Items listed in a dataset
═══

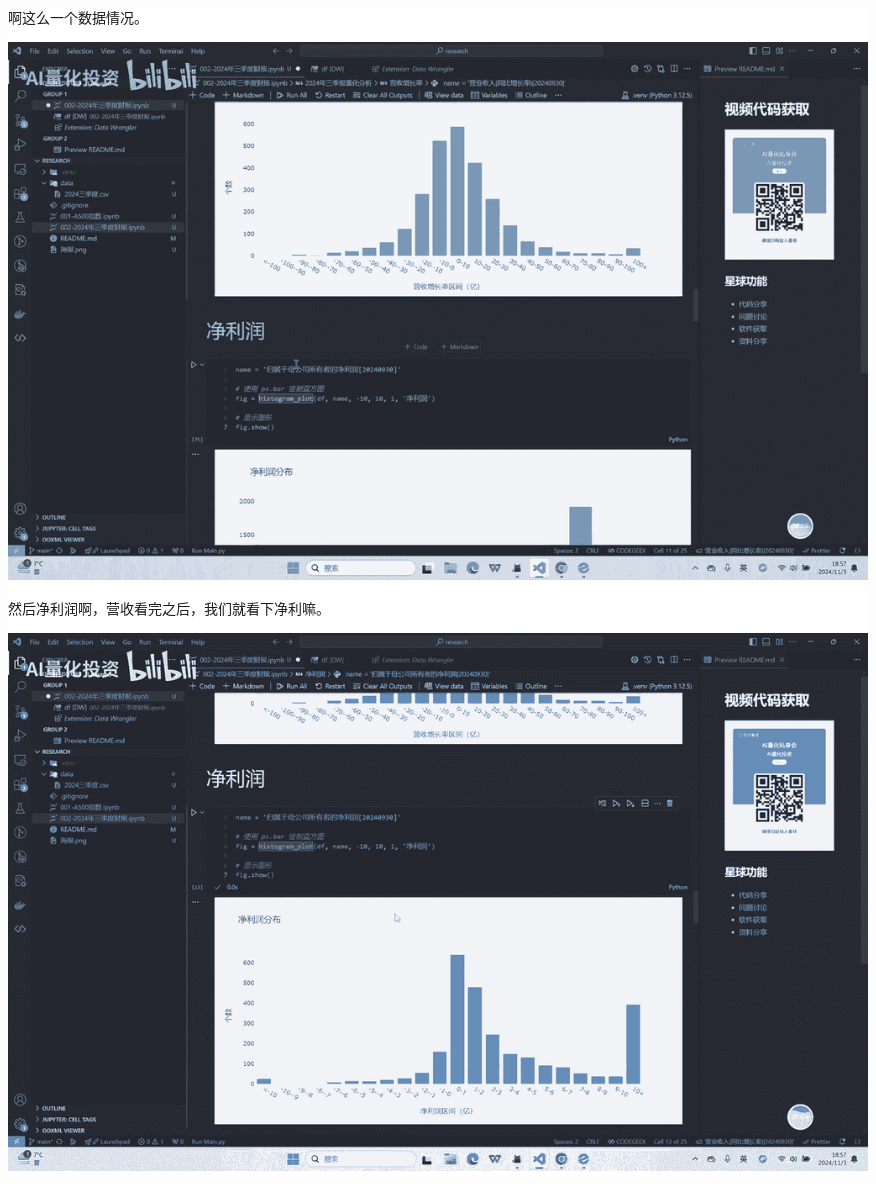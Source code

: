 啊这么一个数据情况。

![](img/ff82098105bac1b10077d46fdef61211_44.png)

然后净利润啊，营收看完之后，我们就看下净利嘛。

![](img/ff82098105bac1b10077d46fdef61211_46.png)
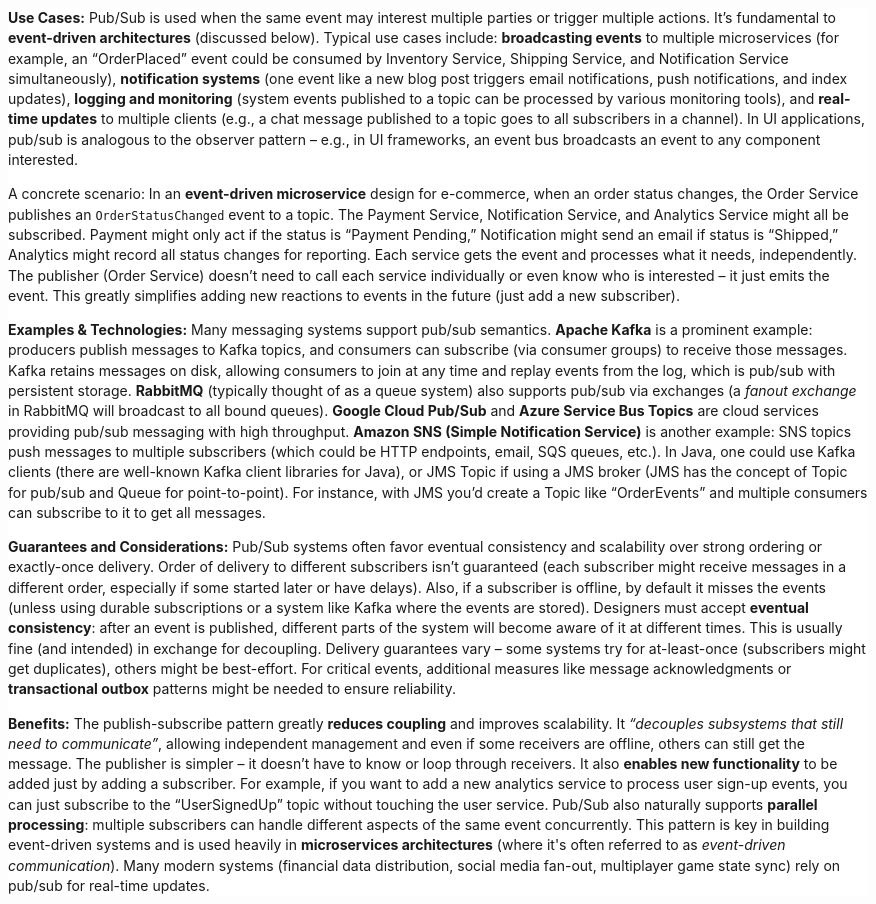 **Use Cases:** Pub/Sub is used when the same event may interest multiple parties or trigger multiple actions. It’s fundamental to **event-driven architectures** (discussed below). Typical use cases include: **broadcasting events** to multiple microservices (for example, an “OrderPlaced” event could be consumed by Inventory Service, Shipping Service, and Notification Service simultaneously), **notification systems** (one event like a new blog post triggers email notifications, push notifications, and index updates), **logging and monitoring** (system events published to a topic can be processed by various monitoring tools), and **real-time updates** to multiple clients (e.g., a chat message published to a topic goes to all subscribers in a channel). In UI applications, pub/sub is analogous to the observer pattern – e.g., in UI frameworks, an event bus broadcasts an event to any component interested.

A concrete scenario: In an **event-driven microservice** design for e-commerce, when an order status changes, the Order Service publishes an `OrderStatusChanged` event to a topic. The Payment Service, Notification Service, and Analytics Service might all be subscribed. Payment might only act if the status is “Payment Pending,” Notification might send an email if status is “Shipped,” Analytics might record all status changes for reporting. Each service gets the event and processes what it needs, independently. The publisher (Order Service) doesn’t need to call each service individually or even know who is interested – it just emits the event. This greatly simplifies adding new reactions to events in the future (just add a new subscriber).

**Examples & Technologies:** Many messaging systems support pub/sub semantics. **Apache Kafka** is a prominent example: producers publish messages to Kafka topics, and consumers can subscribe (via consumer groups) to receive those messages. Kafka retains messages on disk, allowing consumers to join at any time and replay events from the log, which is pub/sub with persistent storage. **RabbitMQ** (typically thought of as a queue system) also supports pub/sub via exchanges (a *fanout exchange* in RabbitMQ will broadcast to all bound queues). **Google Cloud Pub/Sub** and **Azure Service Bus Topics** are cloud services providing pub/sub messaging with high throughput. **Amazon SNS (Simple Notification Service)** is another example: SNS topics push messages to multiple subscribers (which could be HTTP endpoints, email, SQS queues, etc.). In Java, one could use Kafka clients (there are well-known Kafka client libraries for Java), or JMS Topic if using a JMS broker (JMS has the concept of Topic for pub/sub and Queue for point-to-point). For instance, with JMS you’d create a Topic like “OrderEvents” and multiple consumers can subscribe to it to get all messages.

**Guarantees and Considerations:** Pub/Sub systems often favor eventual consistency and scalability over strong ordering or exactly-once delivery. Order of delivery to different subscribers isn’t guaranteed (each subscriber might receive messages in a different order, especially if some started later or have delays). Also, if a subscriber is offline, by default it misses the events (unless using durable subscriptions or a system like Kafka where the events are stored). Designers must accept **eventual consistency**: after an event is published, different parts of the system will become aware of it at different times. This is usually fine (and intended) in exchange for decoupling. Delivery guarantees vary – some systems try for at-least-once (subscribers might get duplicates), others might be best-effort. For critical events, additional measures like message acknowledgments or **transactional outbox** patterns might be needed to ensure reliability.

**Benefits:** The publish-subscribe pattern greatly **reduces coupling** and improves scalability. It *“decouples subsystems that still need to communicate”*, allowing independent management and even if some receivers are offline, others can still get the message. The publisher is simpler – it doesn’t have to know or loop through receivers. It also **enables new functionality** to be added just by adding a subscriber. For example, if you want to add a new analytics service to process user sign-up events, you can just subscribe to the “UserSignedUp” topic without touching the user service. Pub/Sub also naturally supports **parallel processing**: multiple subscribers can handle different aspects of the same event concurrently. This pattern is key in building event-driven systems and is used heavily in **microservices architectures** (where it's often referred to as *event-driven communication*). Many modern systems (financial data distribution, social media fan-out, multiplayer game state sync) rely on pub/sub for real-time updates.
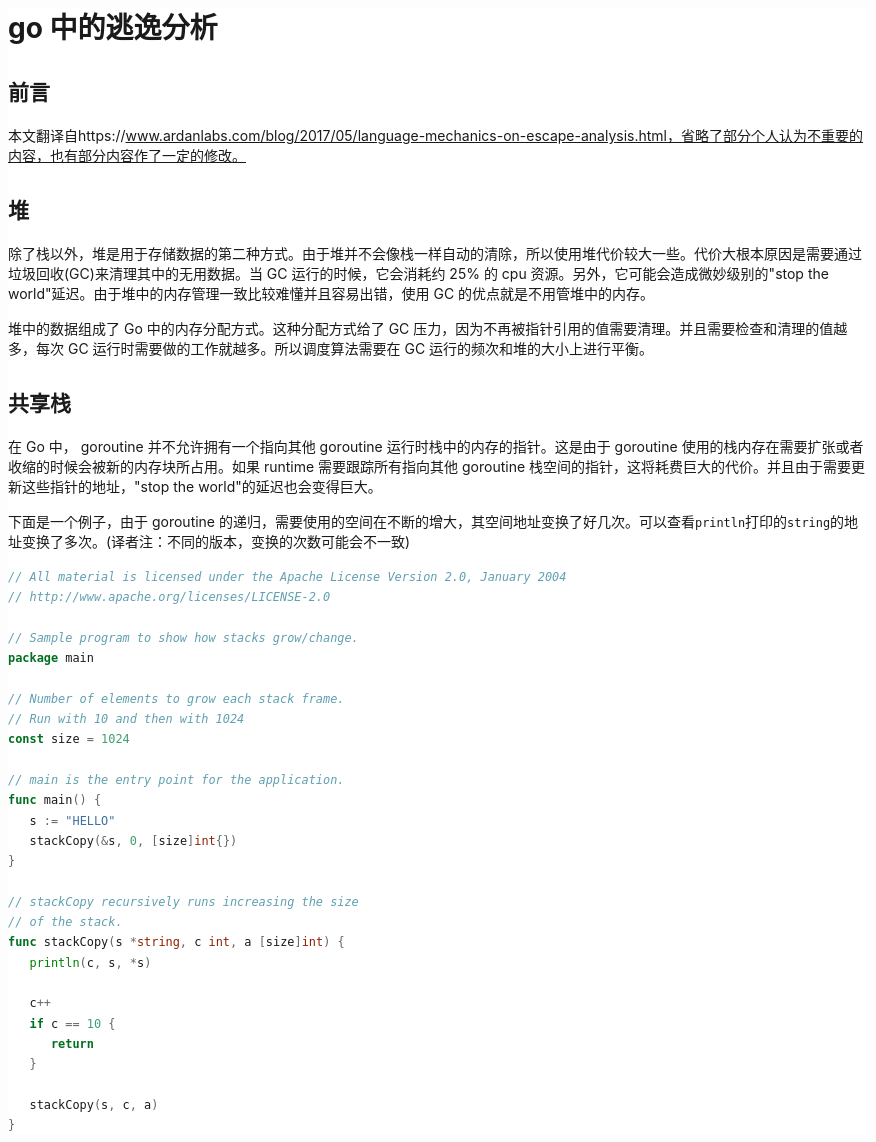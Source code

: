 # go 中的逃逸分析

## 前言

本文翻译自https://www.ardanlabs.com/blog/2017/05/language-mechanics-on-escape-analysis.html，省略了部分个人认为不重要的内容，也有部分内容作了一定的修改。

## 堆

除了栈以外，堆是用于存储数据的第二种方式。由于堆并不会像栈一样自动的清除，所以使用堆代价较大一些。代价大根本原因是需要通过垃圾回收(GC)来清理其中的无用数据。当 GC 运行的时候，它会消耗约 25% 的 cpu 资源。另外，它可能会造成微妙级别的"stop the world"延迟。由于堆中的内存管理一致比较难懂并且容易出错，使用 GC 的优点就是不用管堆中的内存。

堆中的数据组成了 Go 中的内存分配方式。这种分配方式给了 GC 压力，因为不再被指针引用的值需要清理。并且需要检查和清理的值越多，每次 GC 运行时需要做的工作就越多。所以调度算法需要在 GC 运行的频次和堆的大小上进行平衡。

## 共享栈

在 Go 中， goroutine 并不允许拥有一个指向其他 goroutine 运行时栈中的内存的指针。这是由于 goroutine 使用的栈内存在需要扩张或者收缩的时候会被新的内存块所占用。如果 runtime 需要跟踪所有指向其他 goroutine 栈空间的指针，这将耗费巨大的代价。并且由于需要更新这些指针的地址，"stop the world"的延迟也会变得巨大。

下面是一个例子，由于 goroutine 的递归，需要使用的空间在不断的增大，其空间地址变换了好几次。可以查看`println`打印的`string`的地址变换了多次。(译者注：不同的版本，变换的次数可能会不一致)

```go
// All material is licensed under the Apache License Version 2.0, January 2004
// http://www.apache.org/licenses/LICENSE-2.0

// Sample program to show how stacks grow/change.
package main

// Number of elements to grow each stack frame.
// Run with 10 and then with 1024
const size = 1024

// main is the entry point for the application.
func main() {
   s := "HELLO"
   stackCopy(&s, 0, [size]int{})
}

// stackCopy recursively runs increasing the size
// of the stack.
func stackCopy(s *string, c int, a [size]int) {
   println(c, s, *s)

   c++
   if c == 10 {
      return
   }

   stackCopy(s, c, a)
}
```
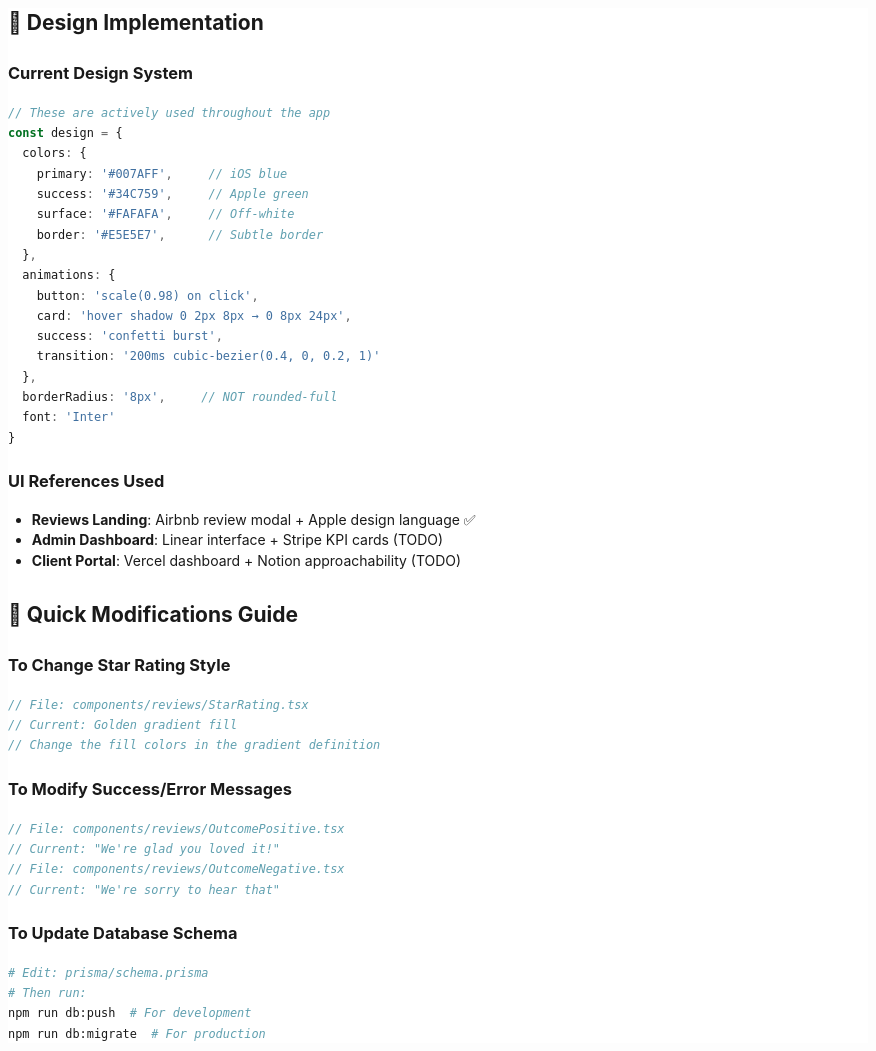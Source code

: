 ## 🎨 Design Implementation

### Current Design System
```typescript
// These are actively used throughout the app
const design = {
  colors: {
    primary: '#007AFF',     // iOS blue
    success: '#34C759',     // Apple green  
    surface: '#FAFAFA',     // Off-white
    border: '#E5E5E7',      // Subtle border
  },
  animations: {
    button: 'scale(0.98) on click',
    card: 'hover shadow 0 2px 8px → 0 8px 24px',
    success: 'confetti burst',
    transition: '200ms cubic-bezier(0.4, 0, 0.2, 1)'
  },
  borderRadius: '8px',     // NOT rounded-full
  font: 'Inter'
}
```

### UI References Used
- **Reviews Landing**: Airbnb review modal + Apple design language ✅
- **Admin Dashboard**: Linear interface + Stripe KPI cards (TODO)
- **Client Portal**: Vercel dashboard + Notion approachability (TODO)

## 🔧 Quick Modifications Guide

### To Change Star Rating Style
```typescript
// File: components/reviews/StarRating.tsx
// Current: Golden gradient fill
// Change the fill colors in the gradient definition
```

### To Modify Success/Error Messages
```typescript
// File: components/reviews/OutcomePositive.tsx
// Current: "We're glad you loved it!"
// File: components/reviews/OutcomeNegative.tsx  
// Current: "We're sorry to hear that"
```

### To Update Database Schema
```bash
# Edit: prisma/schema.prisma
# Then run:
npm run db:push  # For development
npm run db:migrate  # For production
```
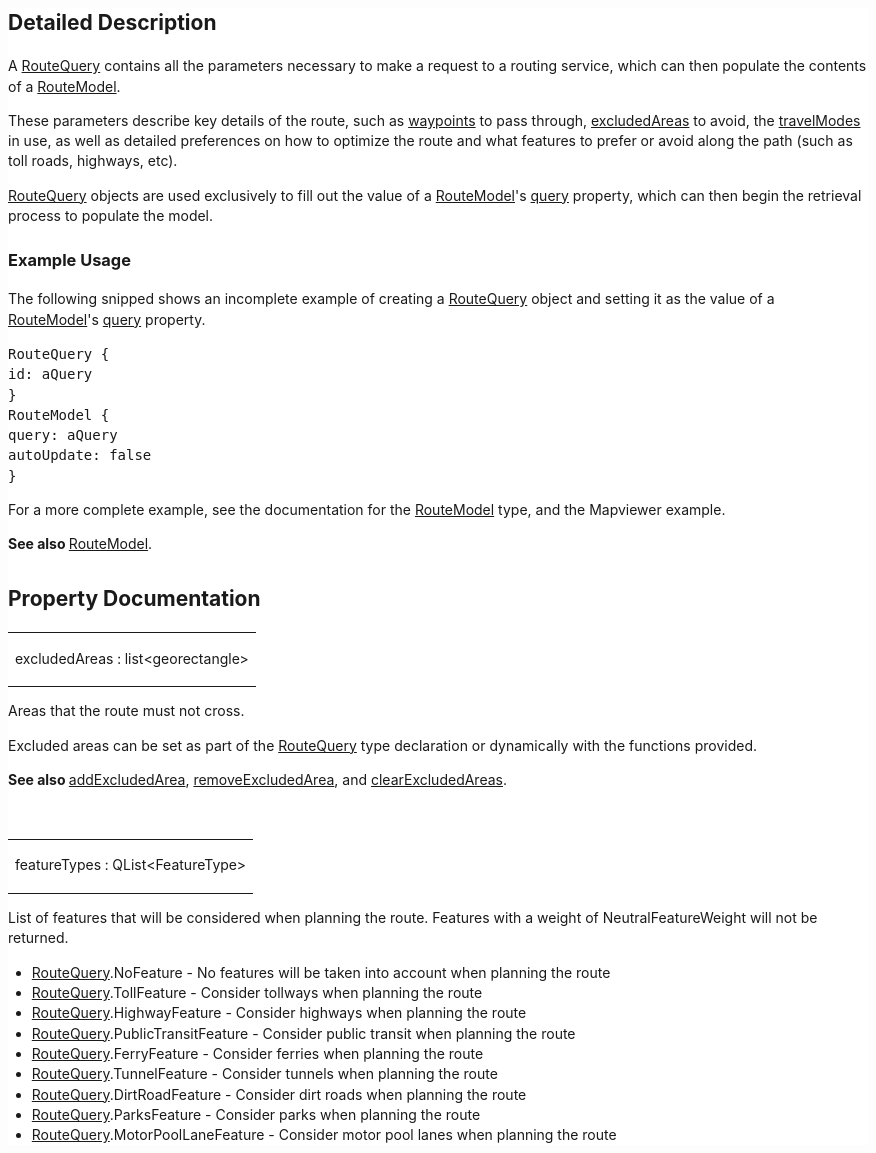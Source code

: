 <h2 id="details">Detailed Description</h2>
</p>
<p>A <a href="..//QtLocation.RouteQuery.md">RouteQuery</a> contains all the parameters necessary to make a request to a routing service, which can then populate the contents of a <a href="..//QtLocation.RouteModel.md">RouteModel</a>.</p>
<p>These parameters describe key details of the route, such as <a href="..//QtLocation.RouteQuery.md#waypoints-prop">waypoints</a> to pass through, <a href="..//QtLocation.RouteQuery.md#excludedAreas-prop">excludedAreas</a> to avoid, the <a href="..//QtLocation.RouteQuery.md#travelModes-prop">travelModes</a> in use, as well as detailed preferences on how to optimize the route and what features to prefer or avoid along the path (such as toll roads, highways, etc).</p>
<p><a href="..//QtLocation.RouteQuery.md">RouteQuery</a> objects are used exclusively to fill out the value of a <a href="..//QtLocation.RouteModel.md">RouteModel</a>'s <a href="..//QtLocation.RouteModel.md#query-prop">query</a> property, which can then begin the retrieval process to populate the model.</p>
<h3 >Example Usage</h3>
<p>The following snipped shows an incomplete example of creating a <a href="..//QtLocation.RouteQuery.md">RouteQuery</a> object and setting it as the value of a <a href="..//QtLocation.RouteModel.md">RouteModel</a>'s <a href="..//QtLocation.RouteModel.md#query-prop">query</a> property.</p>
<pre class="cpp">RouteQuery {
id: aQuery
}
RouteModel {
query: aQuery
autoUpdate: <span class="keyword">false</span>
}</pre>
<p>For a more complete example, see the documentation for the <a href="..//QtLocation.RouteModel.md">RouteModel</a> type, and the Mapviewer example.</p>
<p><b>See also </b><a href="..//QtLocation.RouteModel.md">RouteModel</a>.</p>

<h2>Property Documentation</h2>

<table class="qmlname"><tr valign="top" id="excludedAreas-prop"><td class="tblQmlPropNode"><p><span class="name">excludedAreas</span> : <span class="type">list</span>&lt;<span class="type">georectangle</span>&gt;</p></td></tr></table><p>Areas that the route must not cross.</p>
<p>Excluded areas can be set as part of the <a href="..//QtLocation.RouteQuery.md">RouteQuery</a> type declaration or dynamically with the functions provided.</p>
<p><b>See also </b><a href="..//QtLocation.RouteQuery.md#addExcludedArea-method">addExcludedArea</a>, <a href="..//QtLocation.RouteQuery.md#removeExcludedArea-method">removeExcludedArea</a>, and <a href="..//QtLocation.RouteQuery.md#clearExcludedAreas-method">clearExcludedAreas</a>.</p>

<br/>

<table class="qmlname"><tr valign="top" id="featureTypes-prop"><td class="tblQmlPropNode"><p><span class="name">featureTypes</span> : <span class="type">QList</span>&lt;<span class="type">FeatureType</span>&gt;</p></td></tr></table><p>List of features that will be considered when planning the route. Features with a weight of NeutralFeatureWeight will not be returned.</p>
<ul>
<li><a href="..//QtLocation.RouteQuery.md">RouteQuery</a>.NoFeature - No features will be taken into account when planning the route</li>
<li><a href="..//QtLocation.RouteQuery.md">RouteQuery</a>.TollFeature - Consider tollways when planning the route</li>
<li><a href="..//QtLocation.RouteQuery.md">RouteQuery</a>.HighwayFeature - Consider highways when planning the route</li>
<li><a href="..//QtLocation.RouteQuery.md">RouteQuery</a>.PublicTransitFeature - Consider public transit when planning the route</li>
<li><a href="..//QtLocation.RouteQuery.md">RouteQuery</a>.FerryFeature - Consider ferries when planning the route</li>
<li><a href="..//QtLocation.RouteQuery.md">RouteQuery</a>.TunnelFeature - Consider tunnels when planning the route</li>
<li><a href="..//QtLocation.RouteQuery.md">RouteQuery</a>.DirtRoadFeature - Consider dirt roads when planning the route</li>
<li><a href="..//QtLocation.RouteQuery.md">RouteQuery</a>.ParksFeature - Consider parks when planning the route</li>
<li><a href="..//QtLocation.RouteQuery.md">RouteQuery</a>.MotorPoolLaneFeature - Consider motor pool lanes when planning the route</li>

═══

» Activity: Whenever the word "parameters" occurs in a line above, copy that line.

» Worked solution:
<p>A <a href="..//QtLocation.RouteQuery.md">RouteQuery</a> contains all the parameters necessary to make a request to a routing service, which can then populate the contents of a <a href="..//QtLocation.RouteModel.md">RouteModel</a>.</p>
<p>These parameters describe key details of the route, such as <a href="..//QtLocation.RouteQuery.md#waypoints-prop">waypoints</a> to pass through, <a href="..//QtLocation.RouteQuery.md#excludedAreas-prop">excludedAreas</a> to avoid, the <a href="..//QtLocation.RouteQuery.md#travelModes-prop">travelModes</a> in use, as well as detailed preferences on how to optimize the route and what features to prefer or avoid along the path (such as toll roads, highways, etc).</p>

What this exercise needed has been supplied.